Lili andava pelos jardins espiando ou acompanhando mais um dos tantos afazeres destas avós que viviam entre os cuidados da casa, o que incluía pátios e jardins, a criação dos filhos, lidando com os rompantes dos maridos e os brutos silêncios que travavam ao se recolherem nos seus assuntos de homens. Delas fui aprendendo a ter o gosto pelo cultivo das flores e por fazer doces e pães, às vezes também usar o cabelo preso com um coque ou presos por uma simples travessa. Duas avós nascidas em Julho, duas forças nos tempos de  menina de Lili.

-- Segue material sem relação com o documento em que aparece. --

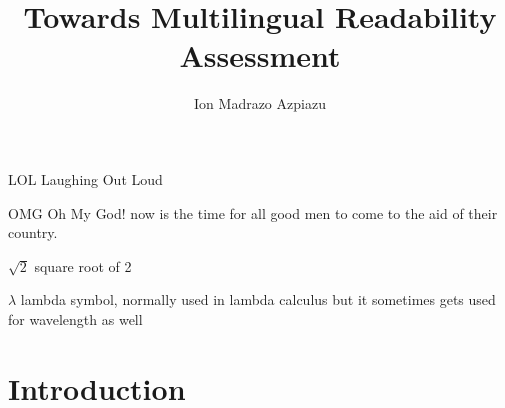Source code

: \documentclass{bsu-ms}
\title{Towards Multilingual Readability Assessment}
\author{Ion Madrazo Azpiazu}
\begin{document}
\frontmatter  %

\buildFrontPages %

\begin{listAbbreviations}
  \item[LOL] Laughing Out Loud
  \item[OMG] Oh My God! now is the time for all good men to come to the
    aid of their country.
\end{listAbbreviations}


\begin{listSymbols}
  \item[$\sqrt{2}$] square root of 2
  \item[$\lambda$] lambda symbol, normally used in lambda calculus but
    it sometimes gets used for wavelength as well
\end{listSymbols}



\mainmatter


%
%

\chapter{Introduction}

\end{document}

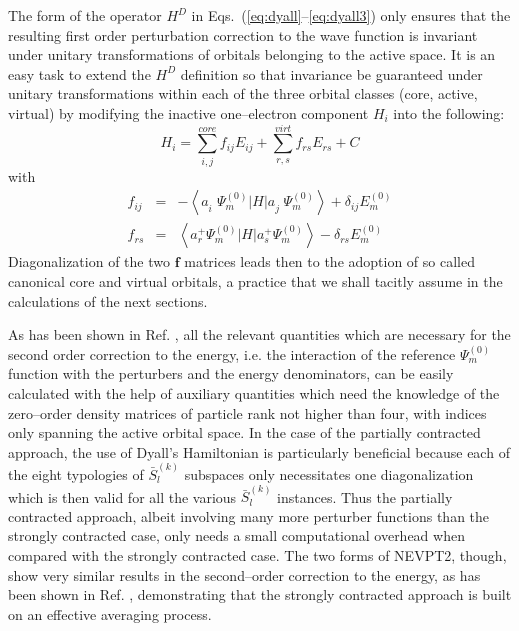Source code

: \documentclass[global,referee]{svjour}
\newcommand{\bracket}[3]{\left<#1\left|#2\right|#3\right>}
\newcommand{\psimz}{\Psi_m^{(0)}}
\newcommand{\pertusb}{\bar{S}_l^{(k)}}
\newcommand{\E}[1]{E_{#1}}
\newcommand{\crea}[1]{a_{#1}^{+}}
\newcommand{\dist}[1]{a_{#1}^{\phantom{+}}}
\newcommand{\emp}[1]{E_m^{(#1)}}
\begin{document}
The form of the operator $H^D$ in Eqs.~(\ref{eq:dyall}--\ref{eq:dyall3}) only ensures
that the resulting first order perturbation correction to the
wave function is invariant under unitary transformations of orbitals
belonging to the active space. It is an easy task to extend the $H^D$
definition so that invariance be guaranteed under unitary
transformations within each of the three orbital classes (core,
active, virtual) by modifying the inactive one--electron component
$H_i$ into the following:
\begin{equation}
  \label{eq:dyall4}
H_i = \sum_{i,j}^{core}f_{ij}\E{ij} +
\sum_{r,s}^{virt}f_{rs}\E{rs} +C
\end{equation}
with 
\begin{eqnarray}
  \label{eq:dyall5}
  f_{ij} &=& - \bracket{\dist{i}\psimz}{H}{\dist{j}\psimz}
  +\delta_{ij}\emp{0}\\
  \label{eq:dyall6}
  f_{rs} &=& \bracket{\crea{r}\psimz}{H}{\crea{s}\psimz} -\delta_{rs}\emp{0}
\end{eqnarray}
Diagonalization of the two $\mathbf{f}$ matrices leads then to the
adoption of so called canonical core and virtual orbitals, a practice that we
shall tacitly assume in the calculations of the next sections.

As has been shown in Ref. \cite{nev3}, all the relevant quantities
which are necessary for the second order correction to the energy,
i.e. the interaction of the reference $\psimz$ function with the
perturbers and the energy denominators, can be easily calculated with
the help of auxiliary quantities which need the knowledge of the
zero--order density matrices of particle rank not higher than four,
with indices only spanning the active orbital space. In the case of
the partially contracted approach, the use of Dyall's Hamiltonian is
particularly beneficial because each of the eight typologies of
$\pertusb$ subspaces only necessitates one diagonalization which is
then valid for all the various $\pertusb$ instances. Thus the
partially contracted approach, albeit involving many more perturber functions
than the strongly contracted case, only needs a small computational
overhead when compared with the strongly contracted case. The two
forms of NEVPT2, though, show very similar results in the
second--order correction to the energy, as has been shown in
Ref. \cite{nev3}, demonstrating that the strongly contracted approach
is built on an effective averaging process.
\end{document}
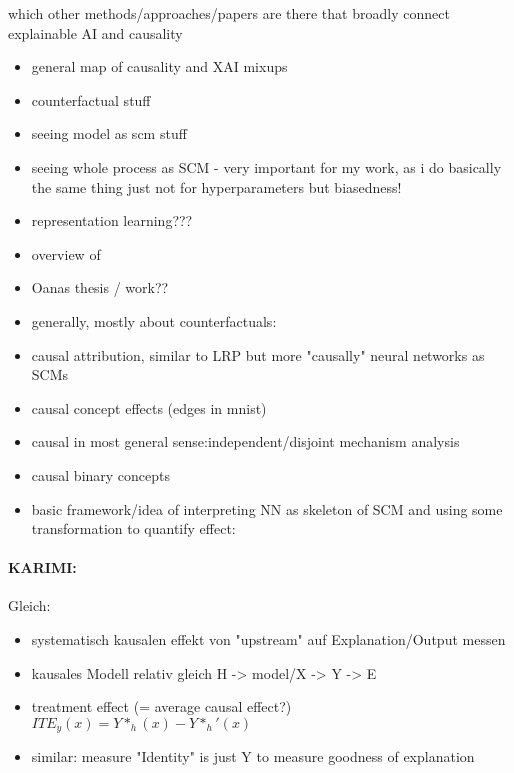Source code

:       {\color{red} which other methods/approaches/papers are there that broadly connect explainable AI and causality }
      
\begin{itemize}
      \item general map of causality and XAI mixups
      \item counterfactual stuff
      \item seeing model as scm stuff \cite{Chattopadhyay2019}
      \item seeing whole process as SCM \cite{Karimi2023} - very important for my work, as i do basically the same thing just not for hyperparameters but biasedness!
      \item representation learning??? 
      \item overview of \cite{Schoelkopf2019}
      \item Oanas thesis / work??
\end{itemize}

\begin{itemize}
      \item generally, mostly about counterfactuals: \cite{Moraffah2020a}
      \item causal attribution, similar to LRP but more "causally" neural networks as SCMs \cite{Chattopadhyay2019}
      \item causal concept effects (edges in mnist) \cite{Goyal2019}
      \item causal in most general sense:independent/disjoint mechanism analysis \cite{Leemann2023} \cite{Leemann2022}
      \item causal binary concepts \cite{Tran2022}
      \item basic framework/idea of interpreting NN as skeleton of SCM and using some transformation to quantify effect:\cite{Narendra2018}
\end{itemize}


\paragraph*{KARIMI:}
\cite{Karimi2023}
Gleich:

\begin{itemize}
      \item systematisch kausalen effekt von "upstream" auf Explanation/Output messen
      \item kausales Modell relativ gleich H -> model/X -> Y -> E
      \item treatment effect (= average causal effect?) $ITE_y(x) = Y*_h(x) - Y*_h'(x)$
      \item similar: measure "Identity" is just Y to measure goodness of explanation
\end{itemize}

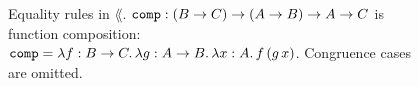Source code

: \begin{figure}
\caption{Equality rules in $\lang$. $\mathtt{comp} : (B \to C) \to (A \to B) \to A \to C$ is function composition: $\mathtt{comp} = \lambda f : B \to C.\,\lambda g : A \to B.\,\lambda x : A.\,f\, (g\, x)$. Congruence cases are omitted.}
\label{fig:logic-equalities}
\end{figure}
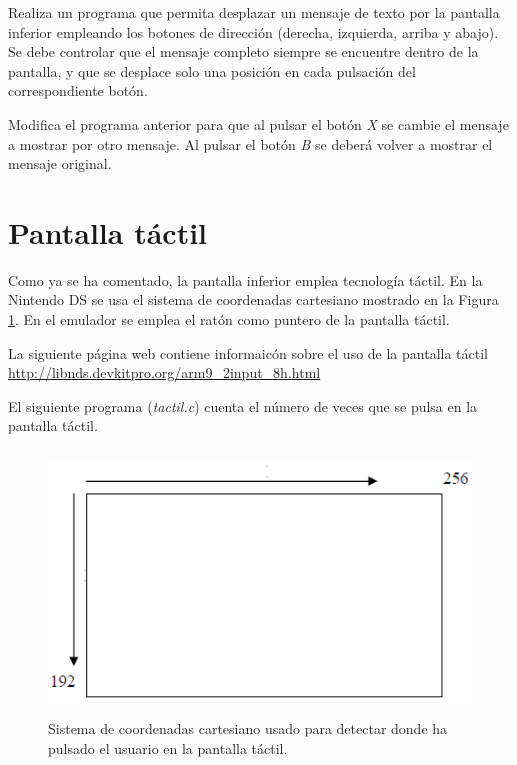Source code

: \begin{exercise}
Realiza un programa que permita desplazar un mensaje de texto por la pantalla inferior empleando los botones de dirección (derecha, izquierda, arriba y abajo). Se debe controlar que el mensaje completo siempre se encuentre dentro de la pantalla, y que se desplace solo una posición en cada pulsación del correspondiente botón.
\end{exercise}

\begin{exercise}
Modifica el programa anterior para que al pulsar el botón \textit{X} se cambie el mensaje a mostrar por otro mensaje. Al pulsar el botón \textit{B} se deberá volver a mostrar el mensaje original.
\end{exercise}

\section{Pantalla táctil}
\label{sec_pantalla_tactil}
Como ya se ha comentado, la pantalla inferior emplea tecnología táctil. En la Nintendo DS se usa el  sistema de coordenadas cartesiano mostrado en la Figura \ref{fig_c3_cartesiano}. En el emulador se emplea el ratón como puntero de la pantalla táctil.

La siguiente página web contiene informaicón sobre el uso de la pantalla táctil  \url{http://libnds.devkitpro.org/arm9_2input_8h.html}

El siguiente programa (\textit{tactil.c}) cuenta el número de veces que se pulsa en la pantalla táctil.

\begin{figure}[t]
\centering
\includegraphics[height=7cm]{Figuras/C3/c3_coordenadas.png}
\caption{Sistema de coordenadas cartesiano usado para detectar donde ha pulsado el usuario en la pantalla táctil.}
\label{fig_c3_cartesiano}
\end{figure}

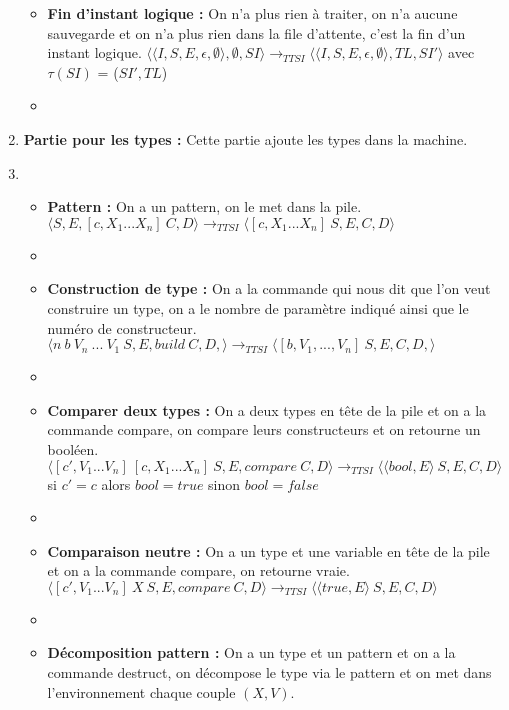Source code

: \documentclass[10pt,a4paper]{report}
\begin{document}
\begin{enumerate}
\begin{itemize}
			\item[] \textbf{Fin d'instant logique :} On n'a plus rien à traiter, on n'a aucune sauvegarde et on n'a plus rien dans la file d'attente, c'est la fin d'un instant logique.
			\smallbreak
			$\langle\langle I,S,E,\epsilon,\emptyset \rangle ,\emptyset,SI\rangle 
			\longrightarrow_{TTSI} 
			\langle\langle I,S,E,\epsilon,\emptyset\rangle,TL,SI'\rangle$
			avec $\tau(SI)$ = ($SI',TL$) 
			\item[]
			
		\end{itemize}
		\item[] \textbf{Partie pour les types :} Cette partie ajoute les types dans la machine.
		\item[]
		\begin{itemize}
			\item[] \textbf{Pattern :} On a un pattern, on le met dans la pile.
			\smallbreak
			$\langle S,E,[c,X_{1}...X_{n}]~C,D\rangle
			\longrightarrow_{TTSI} \langle [c,X_{1}...X_{n}]~S,E,C,D\rangle$ 
			\item[]
			\item[] \textbf{Construction de type :} On a la commande qui nous dit que l'on veut construire un type, on a le nombre de paramètre indiqué ainsi que le numéro de constructeur.
			\smallbreak
			$\langle n~b~V_{n}~...~V_{1}~S,E,build~C,D,\rangle
			\longrightarrow_{TTSI} 
			\langle [b,V_{1},...,V_{n}]~S,E,C,D,\rangle$
			\item[]
			\item[] \textbf{Comparer deux types :} On a deux types en tête de la pile et on a la commande compare, on compare leurs constructeurs et on retourne un booléen. 
			\smallbreak
			$\langle [c',V_{1}...V_{n}]~[c,X_{1}...X_{n}]~S,E,compare~C,D\rangle
			\longrightarrow_{TTSI} 
			\langle \langle bool,E\rangle~S,E,C,D\rangle$ 
			\\ si $c'=c$ alors $bool = true$ sinon $bool = false$ 
			\item[]
			\item[] \textbf{Comparaison neutre :} On a un type et une variable en tête de la pile et on a la commande compare, on retourne vraie. 
			\smallbreak
			$\langle [c',V_{1}...V_{n}]~X~S,E,compare~C,D\rangle
			\longrightarrow_{TTSI} 
			\langle \langle true,E\rangle~S,E,C,D\rangle$ 
			\item[]
			\item[] \textbf{Décomposition pattern :} On a un type et un pattern et on a la commande destruct, on décompose le type via le pattern et on met dans l'environnement chaque couple $(X,V)$.

\end{itemize}
\end{enumerate}
\end{document}

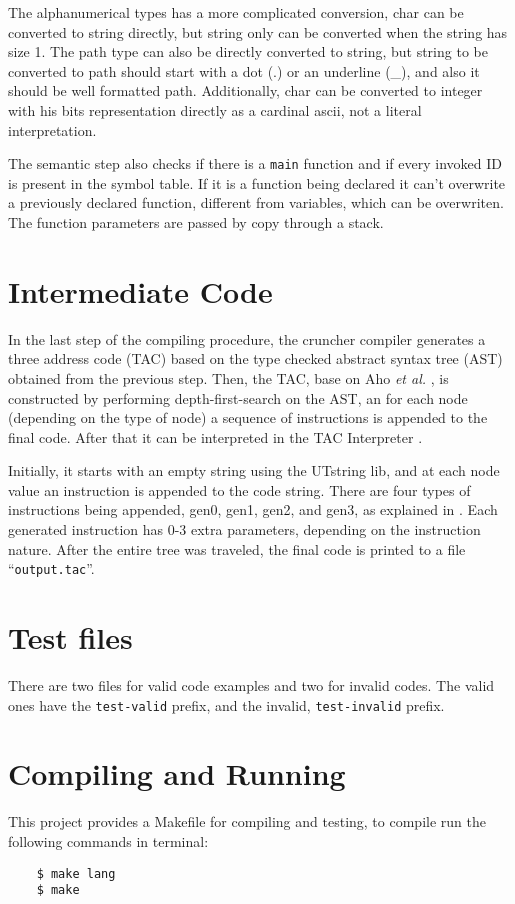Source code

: \documentclass{article}
\begin{document}
The alphanumerical types has a more complicated conversion, char can be
converted to string directly, but string only can be converted when the string
has size 1.  The path type can also be directly converted to string, but string
to be converted to path should start with a dot (.) or an underline (_), and
also it should be well formatted path. Additionally, char can be converted to
integer with his bits representation directly as a cardinal ascii, not a
literal interpretation.

The semantic step also checks if there is a \texttt{main} function and if every
invoked ID is present in the symbol table. If it is a function being declared
it can't overwrite a previously declared function, different from variables,
which can be overwriten. The function parameters are passed by copy through a
stack.

\section{Intermediate Code}
In the last step of the compiling procedure, the cruncher compiler generates a
three address code (TAC) based on the type checked abstract syntax tree (AST)
obtained from the previous step.  Then, the TAC, base on Aho \textit{et al.}
\cite{aho1986compilers}, is constructed by performing depth-first-search on the
AST, an for each node (depending on the type of node) a sequence of
instructions is appended to the final code. After that it can be interpreted in
the TAC Interpreter \cite{santos2020tac}.

Initially, it starts with an empty string using the UTstring lib, and at each
node value an instruction is appended to the code string. There are four types
of instructions being appended, gen0, gen1, gen2, and gen3, as explained in
\cite{aho1986compilers}. Each generated instruction has 0-3 extra parameters,
depending on the instruction nature. After the entire tree was traveled, the
final code is printed to a file ``\texttt{output.tac}''.

\section{Test files}
\label{sec:test}
There are two files for valid code examples and two for invalid codes. The
valid ones have the \texttt{test-valid} prefix, and the invalid,
\texttt{test-invalid} prefix.

\section{Compiling and Running}%
\label{sec:compiling}
This project provides a Makefile for compiling and testing, to compile run the
following commands in terminal:
\begin{verbatim}
    $ make lang
    $ make
\end{verbatim}
\end{document}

sexta-feira, 26 de junho de 2020

Lili inventa o mundo nasce

Lili inventa o mundo - Mario Quintana

Lili é meu codinome. Fui inventada logo depois de nascer. Meu tio Ruco me chamava de Lili, dizia ele que era por eu ser tão miúda e graciosa, provavelmente também se inspirou-se nome da boneca da minha prima mais velha. Desde então sempre me identifiquei como Lili, só me cabia, ao longo dos primeiros anos da infância, ir me recompondo dos sustos que minha mãe me dava cada vez que me chamava pelo meu nome de batismo e registro. Ao me chamar pelo nome que me deu funcionava para eu estar alerta sobre quem eu era naqueles tempos em que minha identidade estava toda moldada pela existência da Lili, sendo um pouco real outro pouco inventada.
Aos seis anos e meio fui para escola, longe do largo mundo livre da casa onde eu mais habitava, a casa da minha vó Cinda. Fui morar com meu tio que inventou meu apelido de infância, ele era o elo que permanecia nesta minha passagem entre meu mundo rural e o mundo urbano, porque a escola era meu destino, pois assim minha mãe tinha decidido. No primeiro dia de aula fui levada ao Grupo Escolar pelos meus tios. Lembro de me sentir deslocada, embora já houvesse experimentado a arte da escrita,de ter me familiarizado com a ideia da alfabetização, eu havia iniciado na casa fazenda os movimentos de curvas e retas para escrever as letras do alfabeto em folhas de papel soltas, onde cada letra ganhava um significado. Minha vó Cinda, enquanto fazia seu crochê, especialmente nas tardes de inverno, me desvendava o mundo da palavra através de um rótulo das linhas Cléa. Para cada letra que ela me ensinava, fazíamos correspondências com os nomes das pessoas da família e, daí pra frente, outras tantas palavras foram possíveis. Não fui ao jardim de infância, mas cheguei à escola determinada a conhecer muito mais do mundo das letras, que minha avó me havia apresentado, despertando em mim o gosto pela escrita e povoando-me de sonhos. A escola foi meu passo para a chegada à consciência da outra identidade, a do registro civil. Na primeira vez que a professora fez a chamada, me senti ausente, olhei para as fileiras de colegas ao meu lado e notei que só eu não respondia a tal da chamada. Lá pelas tantas meu mundo Lili ouvia ecos da voz da minha mãe me chamando, afinal era a única da família que não me chamava de Lili. Por que diabos ela iria me chamar por este codinome se havia escolhido meu nome inspirado nas novelas de rádio, se havia escolhido meu nome para lembrar a protagonista do Direito de Nascer? A escola definiu-me entre o nome e o codinome. Porém,  muitos dos meus afetos estão guardados com maior força na memória do codinome.
Anos depois, já na faculdade de Letras´, ganhei um livro de uma tia que morava em Porto Alegre. Impossível não prever este destino anunciado pela pedagogia do crochê da minha avó, porque quase certo aquele rótulo foi um oráculo prevendo meu futuro. O livro que ganhei tem a mesma capa desta imagem. Ele está autografado pelo Mário Quintana, pois minha tia  disse a ele que era para uma Lili. Então o poeta escreveu: " Para uma Lili que possa inventar um mundo". Eis que agora tomei coragem de escrever sobre as memórias vividas pela Lili inventada, e sobre tantas outras memórias daquele nome de batismo que a vida adulta me restituiu como identidade.